• [WORK TO COMPLETE]: Starting at the line that contains "1. 注意答案选项的编制", transcribe every remaining line of the entries exactly, including the last one.

(Beginning of INFORMATION PROVIDED)

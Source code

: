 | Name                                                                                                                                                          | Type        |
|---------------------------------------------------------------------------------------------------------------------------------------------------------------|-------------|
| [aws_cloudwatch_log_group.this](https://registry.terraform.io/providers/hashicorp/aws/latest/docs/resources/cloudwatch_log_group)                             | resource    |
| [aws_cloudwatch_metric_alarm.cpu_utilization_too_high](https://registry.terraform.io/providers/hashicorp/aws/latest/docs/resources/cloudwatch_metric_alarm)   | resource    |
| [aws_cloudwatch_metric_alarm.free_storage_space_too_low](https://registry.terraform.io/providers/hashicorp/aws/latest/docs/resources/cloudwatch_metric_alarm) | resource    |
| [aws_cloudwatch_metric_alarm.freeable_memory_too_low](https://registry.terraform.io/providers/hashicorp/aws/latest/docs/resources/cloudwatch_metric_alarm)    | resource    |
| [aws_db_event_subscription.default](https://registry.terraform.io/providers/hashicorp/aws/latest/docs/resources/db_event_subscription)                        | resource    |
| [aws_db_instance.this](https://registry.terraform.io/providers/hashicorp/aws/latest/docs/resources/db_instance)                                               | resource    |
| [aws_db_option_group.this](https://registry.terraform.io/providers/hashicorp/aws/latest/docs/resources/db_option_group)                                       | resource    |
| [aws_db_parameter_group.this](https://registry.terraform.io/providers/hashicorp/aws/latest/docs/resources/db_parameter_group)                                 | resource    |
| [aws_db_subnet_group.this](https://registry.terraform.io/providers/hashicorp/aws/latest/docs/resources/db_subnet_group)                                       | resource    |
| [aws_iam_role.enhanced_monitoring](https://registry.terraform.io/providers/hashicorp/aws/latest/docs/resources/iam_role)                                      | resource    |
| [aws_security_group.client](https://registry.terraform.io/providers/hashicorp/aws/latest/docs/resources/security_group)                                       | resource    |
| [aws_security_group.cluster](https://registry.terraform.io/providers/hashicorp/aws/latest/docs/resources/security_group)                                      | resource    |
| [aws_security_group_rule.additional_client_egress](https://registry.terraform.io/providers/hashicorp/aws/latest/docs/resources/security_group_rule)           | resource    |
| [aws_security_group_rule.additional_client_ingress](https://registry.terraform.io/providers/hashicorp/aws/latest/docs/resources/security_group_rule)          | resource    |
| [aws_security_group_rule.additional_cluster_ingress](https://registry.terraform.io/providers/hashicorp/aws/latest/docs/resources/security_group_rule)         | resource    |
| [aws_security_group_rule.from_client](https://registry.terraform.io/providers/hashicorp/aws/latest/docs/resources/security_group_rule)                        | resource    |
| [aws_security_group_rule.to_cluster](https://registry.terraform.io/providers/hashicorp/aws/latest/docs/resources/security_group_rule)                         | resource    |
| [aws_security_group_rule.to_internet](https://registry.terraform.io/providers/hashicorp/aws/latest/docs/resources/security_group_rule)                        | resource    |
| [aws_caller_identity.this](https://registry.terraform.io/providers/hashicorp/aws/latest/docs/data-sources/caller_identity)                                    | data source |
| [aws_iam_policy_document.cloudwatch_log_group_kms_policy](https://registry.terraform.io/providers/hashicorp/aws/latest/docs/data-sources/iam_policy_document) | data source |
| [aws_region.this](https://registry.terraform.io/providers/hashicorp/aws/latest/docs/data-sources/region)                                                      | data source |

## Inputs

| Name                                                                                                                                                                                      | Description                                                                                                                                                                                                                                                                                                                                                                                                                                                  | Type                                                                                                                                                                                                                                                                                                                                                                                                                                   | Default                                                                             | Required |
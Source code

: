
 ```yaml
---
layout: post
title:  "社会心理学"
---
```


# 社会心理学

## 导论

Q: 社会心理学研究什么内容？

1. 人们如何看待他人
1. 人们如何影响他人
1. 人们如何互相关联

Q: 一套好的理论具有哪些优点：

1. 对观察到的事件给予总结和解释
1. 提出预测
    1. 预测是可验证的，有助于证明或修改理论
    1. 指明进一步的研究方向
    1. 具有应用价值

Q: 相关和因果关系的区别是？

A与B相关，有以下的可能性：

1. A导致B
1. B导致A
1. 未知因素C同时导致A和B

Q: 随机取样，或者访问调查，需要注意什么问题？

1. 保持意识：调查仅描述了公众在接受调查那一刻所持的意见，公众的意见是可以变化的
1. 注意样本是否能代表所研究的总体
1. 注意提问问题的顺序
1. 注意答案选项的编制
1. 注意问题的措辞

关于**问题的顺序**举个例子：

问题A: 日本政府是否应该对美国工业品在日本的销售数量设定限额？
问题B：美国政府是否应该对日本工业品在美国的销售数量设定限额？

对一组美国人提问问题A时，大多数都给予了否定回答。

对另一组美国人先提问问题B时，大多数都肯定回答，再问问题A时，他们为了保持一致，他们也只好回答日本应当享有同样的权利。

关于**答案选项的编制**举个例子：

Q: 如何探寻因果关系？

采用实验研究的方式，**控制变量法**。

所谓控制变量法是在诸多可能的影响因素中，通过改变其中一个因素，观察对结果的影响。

(End of INFORMATION PROVIDED)

• [THE COMPLETED TASK]:
1. 注意答案选项的编制
1. 注意问题的措辞

关于**问题的顺序**举个例子：

问题A: 日本政府是否应该对美国工业品在日本的销售数量设定限额？
问题B：美国政府是否应该对日本工业品在美国的销售数量设定限额？

对一组美国人提问问题A时，大多数都给予了否定回答。

对另一组美国人先提问问题B时，大多数都肯定回答，再问问题A时，他们为了保持一致，他们也只好回答日本应当享有同样的权利。

关于**答案选项的编制**举个例子：

Q: 如何探寻因果关系？

采用实验研究的方式，**控制变量法**。

所谓控制变量法是在诸多可能的影响因素中，通过改变其中一个因素，观察对结果的影响。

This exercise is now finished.